Dow Chemical plans to take a final investment decision on a massive low-carbon plant in Canada that will use clean hydrogen as a feedstock. The chemicals giant estimates that returns on the project will be among the best in its history.

Dow will take a final investment decision later this year on an ethylene plant using hydrogen as a feedstock, with plans to spend approximately $1bn per year during a multi-year construction phase.

The chemical giant is pursuing a brownfield expansion and retrofit of its manufacturing site in Fort Saskatchewan, Alberta, known as Path2Zero. The project would decarbonize roughly 20% of Dow’s global ethylene capacity and triple its capacity to produce ethylene and polyethylene at the site.

“Our Path2Zero project in Alberta remains on track,” CEO Jim Fitterling said today. “We expect the final investment decision by year-end, pending completion of our subsidies and incentives with the Canadian federal government.”

Linde will complete the design and engineering for a Linde-owned and operated world-scale air separation and autothermal reformer complex, integrated with Linde’s existing operations in Fort Saskatchewan.

The proposed production process at Fort Saskatchewan will convert cracker off-gas into hydrogen as a clean fuel to be used in the ethylene production process and carbon dioxide will be captured onsite to be transported and stored by adjacent third-party carbon storage infrastructure partners.

“Our view on the Alberta project is we’re working in an environment that’s supportive of decarbonization: There’s a price on carbon in Canada,” Fitterling said. “There’s existing carbon capture infrastructure.
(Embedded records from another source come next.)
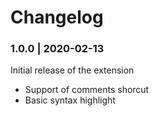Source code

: # Changelog

### 1.0.0 | 2020-02-13

Initial release of the extension
- Support of comments shorcut
- Basic syntax highlight
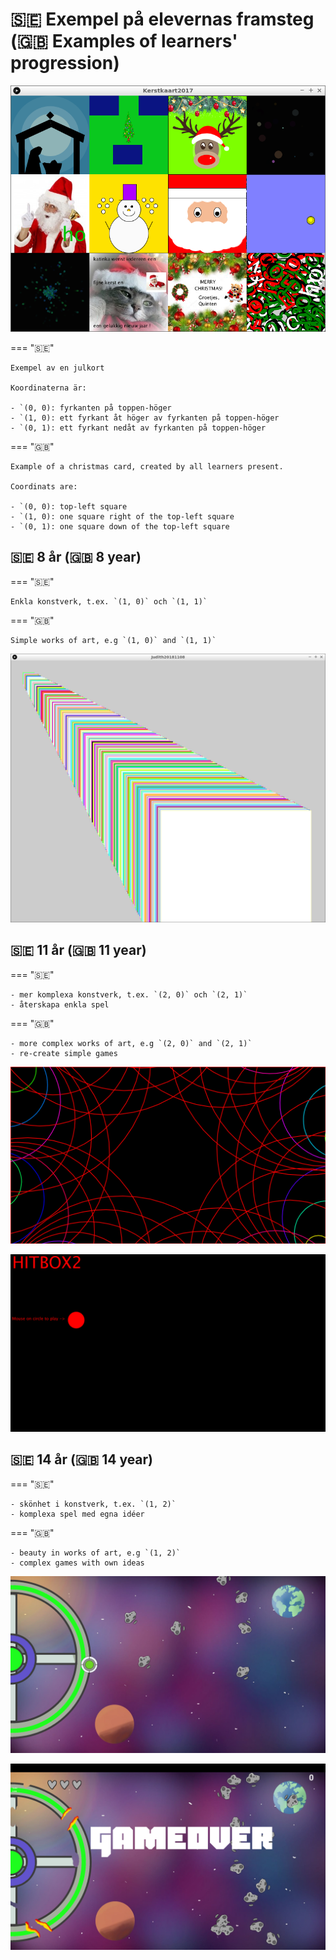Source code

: # 🇸🇪 Exempel på elevernas framsteg (🇬🇧 Examples of learners' progression)

![](Kerstkaart2017.png)

=== "🇸🇪"

    Exempel av en julkort

    Koordinaterna är:

    - `(0, 0): fyrkanten på toppen-höger
    - `(1, 0): ett fyrkant åt höger av fyrkanten på toppen-höger
    - `(0, 1): ett fyrkant nedåt av fyrkanten på toppen-höger

=== "🇬🇧"

    Example of a christmas card, created by all learners present.

    Coordinats are:

    - `(0, 0): top-left square
    - `(1, 0): one square right of the top-left square
    - `(0, 1): one square down of the top-left square

## 🇸🇪 8 år (🇬🇧 8 year)

=== "🇸🇪"

    Enkla konstverk, t.ex. `(1, 0)` och `(1, 1)`

=== "🇬🇧"

    Simple works of art, e.g `(1, 0)` and `(1, 1)`

![](Judith20181108.png)

## 🇸🇪 11 år (🇬🇧 11 year)


=== "🇸🇪"

    - mer komplexa konstverk, t.ex. `(2, 0)` och `(2, 1)`
    - återskapa enkla spel

=== "🇬🇧"

    - more complex works of art, e.g `(2, 0)` and `(2, 1)`
    - re-create simple games


![](Mohammad20180902.png)

![](Jasper20181102_1.png)

## 🇸🇪 14 år (🇬🇧 14 year)

=== "🇸🇪"

    - skönhet i konstverk, t.ex. `(1, 2)`
    - komplexa spel med egna idéer

=== "🇬🇧"

    - beauty in works of art, e.g `(1, 2)`
    - complex games with own ideas

![](team_ufo_1.png)

![](team_ufo_2.png)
And there’s obviously some investment credits for the hydrogen portion of the project.”

Fitterling continued, “As we mentioned, though, we have to keep in mind that this is also going to be a very low-cost asset from an ethane supply capability standpoint. So that’s why we say, our expectation is the returns will be at or above our Texas-9 cracker, which is the best project that we’ve ever had in our history.”